_What is required_
Please set down, exactly as written, the line containing "However, tuning the" and every line after it through the end of the records.
*** Records for the exercise Section Begins ***
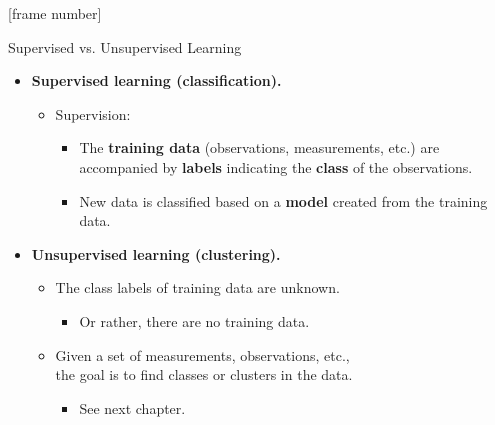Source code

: \documentclass[aspectratio=169,t,table]{beamer}
\begin{document}
  {
    [frame number]
    \begin{frame}{Supervised vs. Unsupervised Learning}
        \begin{itemize}
            \item \textbf{\color{airforceblue}Supervised learning (classification).}
            \begin{itemize}
              \item Supervision:
              \begin{itemize}
                \item The \textbf{training data} (observations, measurements, etc.) are accompanied by \textbf{labels} indicating the \textbf{class} of the observations.
                \item New data is classified based on a \textbf{model} created from the training data.
              \end{itemize}
            \end{itemize}
            \item \textbf{\color{airforceblue}Unsupervised learning (clustering).}
            \begin{itemize}
              \item The class labels of training data are unknown.
              \begin{itemize}
                \item Or rather, there are no training data.
              \end{itemize}
            \end{itemize}
            \begin{itemize}
              \item Given a set of measurements, observations, etc., \\ the goal is to find classes or clusters in the data.
              \begin{itemize}
                \item See next chapter.
              \end{itemize}
            \end{itemize}
        \end{itemize}
    \end{frame}
  }
\end{document}
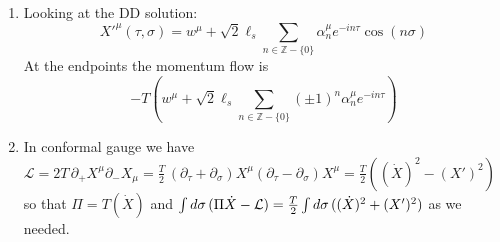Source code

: \documentclass[11pt, class=article, crop=false]{standalone}
\begin{document}
\begin{enumerate}
		Further: 
		\begin{equation}
			\begin{aligned}
				{X'}^\mu(\tau, \sigma)|_{\sigma = \pi} &= \ell_s^2 (p^\mu - \bar p^\mu) + \frac{\ell_s}{\sqrt 2} \sum_{n} (\alpha_n^\mu  e^{-i \pi n}- \bar \alpha_{n}^\mu e^{i \pi n}) e^{- i n \tau} \to \sum_{n} \alpha_n^\mu  ( e^{-i \pi n}-  \frac{1+\lambda}{1-\lambda} e^{i \pi n}) e^{- i n \tau} 
				\\{\dot X}^\mu(\tau, \sigma)|_{\sigma = \pi} &=  \ell_s^2 (p^\mu + \bar p^\mu) + \frac{\ell_s}{\sqrt 2} \sum_{n} (\alpha_n^\mu e^{-i \pi n} + \bar \alpha_n^\mu e^{i \pi n}) e^{-in\tau} \to \sum_{n} \alpha_n^\mu  ( e^{-i \pi n}+  \frac{1+\lambda}{1-\lambda} e^{i \pi n}) e^{- i n \tau} 
			\end{aligned}
		\end{equation}
		This gives:
		\begin{equation}
			(1+ \lambda) e^{-i\pi n} - (1-\lambda) \frac{1+\lambda}{1-\lambda} e^{i \pi n} = 0 \Rightarrow \sin(\pi n) = 0 \Rightarrow n \in \mathbb Z.
		\end{equation}
		
		The full equation is then 
		\begin{equation}
			X^\mu = x^\mu + \frac{2\ell_s^2 p^\mu}{1-\lambda} (\tau - \lambda \sigma) + \frac{i \sqrt 2 \ell_s}{ (1-\lambda)} \sum_{n \in \mathbb Z - \{0\}} \frac{\alpha_n^\mu}{n} e^{-i n \tau} (\cos(\sigma n) + i \lambda \sin(\sigma n))
		\end{equation}
		
		 Clearly as $\lambda \to 0$ we recover Neumann boundary conditions. On the other hand as $\lambda \to \infty$ we see that the endpoint of the string is constrained to be unable to move and we indeed recover Dirichlet. 
		 
		 \item Looking at the DD solution:
		 \begin{equation}
		 	{X'}^\mu(\tau, \sigma) = w^\mu + \sqrt{2} \ell_s \sum_{n\in \mathbb Z - \{0\}} \alpha^\mu_n e^{-i n \tau} \cos(n \sigma)
		 \end{equation}
		 At the endpoints the momentum flow is 
		 \begin{equation}
		 	-T \left( w^\mu + \sqrt2 \ell_s \sum_{n \in \mathbb Z - \{0\}} (\pm 1)^n \alpha^\mu_n e^{-in\tau} \right)
		 \end{equation}
		 
		 \item In conformal gauge we have $\mathcal L = 2 T\, \partial_+ X^\mu \partial_- X_\mu = \frac{T}{2}\, (\partial_\tau + \partial_\sigma) X^\mu (\partial_\tau - \partial_\sigma) X^\mu = \frac{T}{2} ((\dot X)^2 - (X')^2) $ so that $\Pi = T (\dot X)$ and $\int d\sigma\, (\Pi \dot X - \L) = \frac T2 \int d\sigma\, ((\dot X)^2 + (X')^2)$ as we needed. 
		 

\end{enumerate}
\end{document}
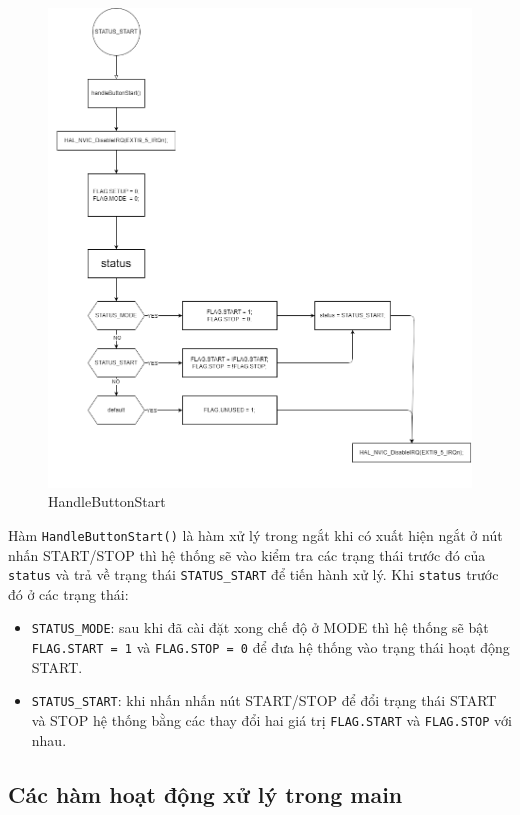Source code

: \begin{figure}[H]
	\centering
	\includegraphics[width=\linewidth]{./diagram/handleButtonStart.png}
	\caption{HandleButtonStart}
	\label{f_handlebuttonstart}
\end{figure}

Hàm \texttt{HandleButtonStart()} là hàm xử lý trong ngắt khi có xuất hiện ngắt ở nút nhấn START/STOP thì hệ thống sẽ vào kiểm tra các trạng thái trước đó của \texttt{status} và trả về trạng thái \texttt{STATUS\_START} để tiến hành xử lý. Khi \texttt{status} trước đó ở các trạng thái:

\begin{itemize}[label = -]
	\item \texttt{STATUS\_MODE}: sau khi đã cài đặt xong chế độ ở MODE thì hệ thống sẽ bật \texttt{FLAG.START = 1} và \texttt{FLAG.STOP = 0} để đưa hệ thống vào trạng thái hoạt động START.
	\item \texttt{STATUS\_START}: khi nhấn nhấn nút START/STOP để đổi trạng thái START và STOP hệ thống bằng các thay đổi hai giá trị \texttt{FLAG.START} và \texttt{FLAG.STOP} với nhau.
\end{itemize}

\subsection{Các hàm hoạt động xử lý trong main}

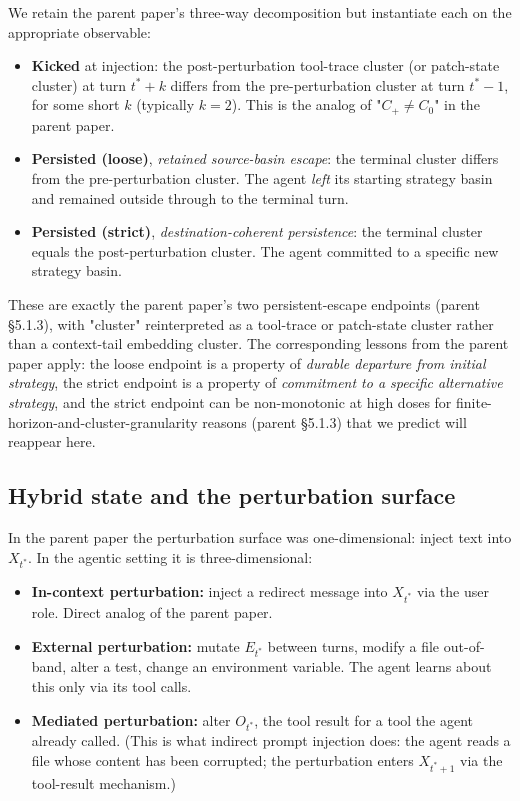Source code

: \documentclass{article}
\theoremstyle{plain}
\theoremstyle{definition}
\begin{document}
We retain the parent paper's three-way decomposition but instantiate each on the appropriate observable:

\begin{itemize}
  \item \textbf{Kicked} at injection: the post-perturbation tool-trace cluster (or patch-state cluster) at turn $t^* + k$ differs from the pre-perturbation cluster at turn $t^* - 1$, for some short $k$ (typically $k=2$). This is the analog of "$C_+ \ne C_0$" in the parent paper.
  \item \textbf{Persisted (loose)}, \textit{retained source-basin escape}: the terminal cluster differs from the pre-perturbation cluster. The agent \textit{left} its starting strategy basin and remained outside through to the terminal turn.
  \item \textbf{Persisted (strict)}, \textit{destination-coherent persistence}: the terminal cluster equals the post-perturbation cluster. The agent committed to a specific new strategy basin.
\end{itemize}

These are exactly the parent paper's two persistent-escape endpoints (parent §5.1.3), with "cluster" reinterpreted as a tool-trace or patch-state cluster rather than a context-tail embedding cluster. The corresponding lessons from the parent paper apply: the loose endpoint is a property of \textit{durable departure from initial strategy}, the strict endpoint is a property of \textit{commitment to a specific alternative strategy}, and the strict endpoint can be non-monotonic at high doses for finite-horizon-and-cluster-granularity reasons (parent §5.1.3) that we predict will reappear here.

\subsection{Hybrid state and the perturbation surface}

In the parent paper the perturbation surface was one-dimensional: inject text into $X_{t^*}$. In the agentic setting it is three-dimensional:

\begin{itemize}
  \item \textbf{In-context perturbation:} inject a redirect message into $X_{t^*}$ via the user role. Direct analog of the parent paper.
  \item \textbf{External perturbation:} mutate $E_{t^*}$ between turns, modify a file out-of-band, alter a test, change an environment variable. The agent learns about this only via its tool calls.
  \item \textbf{Mediated perturbation:} alter $O_{t^*}$, the tool result for a tool the agent already called. (This is what indirect prompt injection does: the agent reads a file whose content has been corrupted; the perturbation enters $X_{t^*+1}$ via the tool-result mechanism.)
\end{itemize}
\end{document}
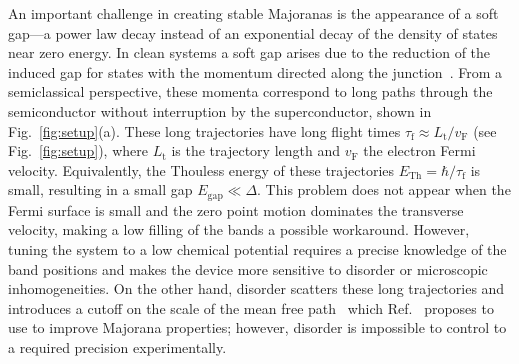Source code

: An important challenge in creating stable Majoranas is the appearance of a soft gap---a power law decay instead of an exponential decay of the density of states near zero energy.
In clean systems a soft gap arises due to the reduction of the induced gap for states with the momentum directed along the junction~\cite{Gennes1963,Beenakker2005}.
From a semiclassical perspective, these momenta correspond to long paths through the semiconductor without interruption by the superconductor, shown in Fig.~\ref{fig:setup}(a).
These long trajectories have long flight times $\tau_\textrm{f} \approx L_\textrm{t} / v_\textrm{F}$ (see Fig.~\ref{fig:setup}), where $L_\textrm{t}$ is the trajectory length and $v_\textrm{F}$ the electron Fermi velocity.
Equivalently, the Thouless energy of these trajectories $E_{\textrm{Th}}=\hbar / \tau_\textrm{f}$ is small, resulting in a small gap $E_\textrm{gap} \ll \Delta$.
This problem does not appear when the Fermi surface is small and the zero point motion dominates the transverse velocity, making a low filling of the bands a possible workaround\cite{Beenakker2005,Nijholt2016}.
However, tuning the system to a low chemical potential requires a precise knowledge of the band positions and makes the device more sensitive to disorder or microscopic inhomogeneities.
On the other hand, disorder scatters these long trajectories and introduces a cutoff on the scale of the mean free path~\cite{Golubov1988,Belzig1996,Pilgram2000} which Ref.~\cite{Haim2019} proposes to use to improve Majorana properties; however, disorder is impossible to control to a required precision experimentally.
*** Records for the exercise Section Ends ***
_Answer to the exercise_
However, tuning the system to a low chemical potential requires a precise knowledge of the band positions and makes the device more sensitive to disorder or microscopic inhomogeneities.
On the other hand, disorder scatters these long trajectories and introduces a cutoff on the scale of the mean free path~\cite{Golubov1988,Belzig1996,Pilgram2000} which Ref.~\cite{Haim2019} proposes to use to improve Majorana properties; however, disorder is impossible to control to a required precision experimentally.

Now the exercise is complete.